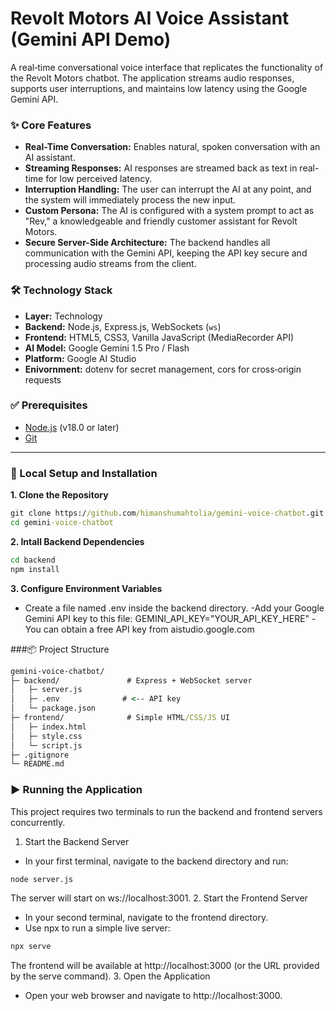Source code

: # Revolt Motors AI Voice Assistant (Gemini API Demo)

A real‑time conversational voice interface that replicates the functionality of the Revolt Motors chatbot. The application streams audio responses, supports user interruptions, and maintains low latency using the Google Gemini API.

### ✨ Core Features

-   **Real-Time Conversation:** Enables natural, spoken conversation with an AI assistant.
-   **Streaming Responses:** AI responses are streamed back as text in real-time for low perceived latency.
-   **Interruption Handling:** The user can interrupt the AI at any point, and the system will immediately process the new input.
-   **Custom Persona:** The AI is configured with a system prompt to act as "Rev," a knowledgeable and friendly customer assistant for Revolt Motors.
-   **Secure Server-Side Architecture:** The backend handles all communication with the Gemini API, keeping the API key secure and processing audio streams from the client.
  ### 🛠️ Technology Stack

-   **Layer:** Technology
-   **Backend:** Node.js, Express.js, WebSockets (`ws`)
-   **Frontend:** HTML5, CSS3, Vanilla JavaScript (MediaRecorder API)
-   **AI Model:** Google Gemini 1.5 Pro / Flash
-   **Platform:** Google AI Studio
-   **Enivornment:** dotenv for secret management, cors for cross‑origin requests

### ✅ Prerequisites

-   [Node.js](https://nodejs.org/) (v18.0 or later)
-   [Git](https://git-scm.com/)

---

### 🚀 Local Setup and Installation

**1. Clone the Repository**
```cmd
git clone https://github.com/himanshumahtolia/gemini-voice-chatbot.git
cd gemini-voice-chatbot
```
**2. Intall Backend Dependencies**
```cmd
cd backend
npm install
```
**3. Configure Environment Variables**
- Create a file named .env inside the backend directory.
-Add your Google Gemini API key to this file:
GEMINI_API_KEY="YOUR_API_KEY_HERE"
-You can obtain a free API key from aistudio.google.com

###📦 Project Structure
```cmd
gemini-voice-chatbot/
├─ backend/               # Express + WebSocket server
│   ├─ server.js
│   ├─ .env              # <-- API key 
│   └─ package.json
├─ frontend/              # Simple HTML/CSS/JS UI
│   ├─ index.html
│   ├─ style.css
│   └─ script.js
├─ .gitignore
└─ README.md
```

### ▶️ Running the Application
This project requires two terminals to run the backend and frontend servers concurrently.
1. Start the Backend Server

* In your first terminal, navigate to the backend directory and run:

``` cmd
node server.js
```
The server will start on ws://localhost:3001.
2. Start the Frontend Server

* In your second terminal, navigate to the frontend directory.
* Use npx to run a simple live server:

```cmd
npx serve
```
The frontend will be available at http://localhost:3000 (or the URL provided by the serve command).
3. Open the Application

* Open your web browser and navigate to http://localhost:3000.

────────

• Work request:
Locate the word "system" in the records and collect each line it appears in.

• Completed task:
-   **Interruption Handling:** The user can interrupt the AI at any point, and the system will immediately process the new input.
-   **Custom Persona:** The AI is configured with a system prompt to act as "Rev," a knowledgeable and friendly customer assistant for Revolt Motors.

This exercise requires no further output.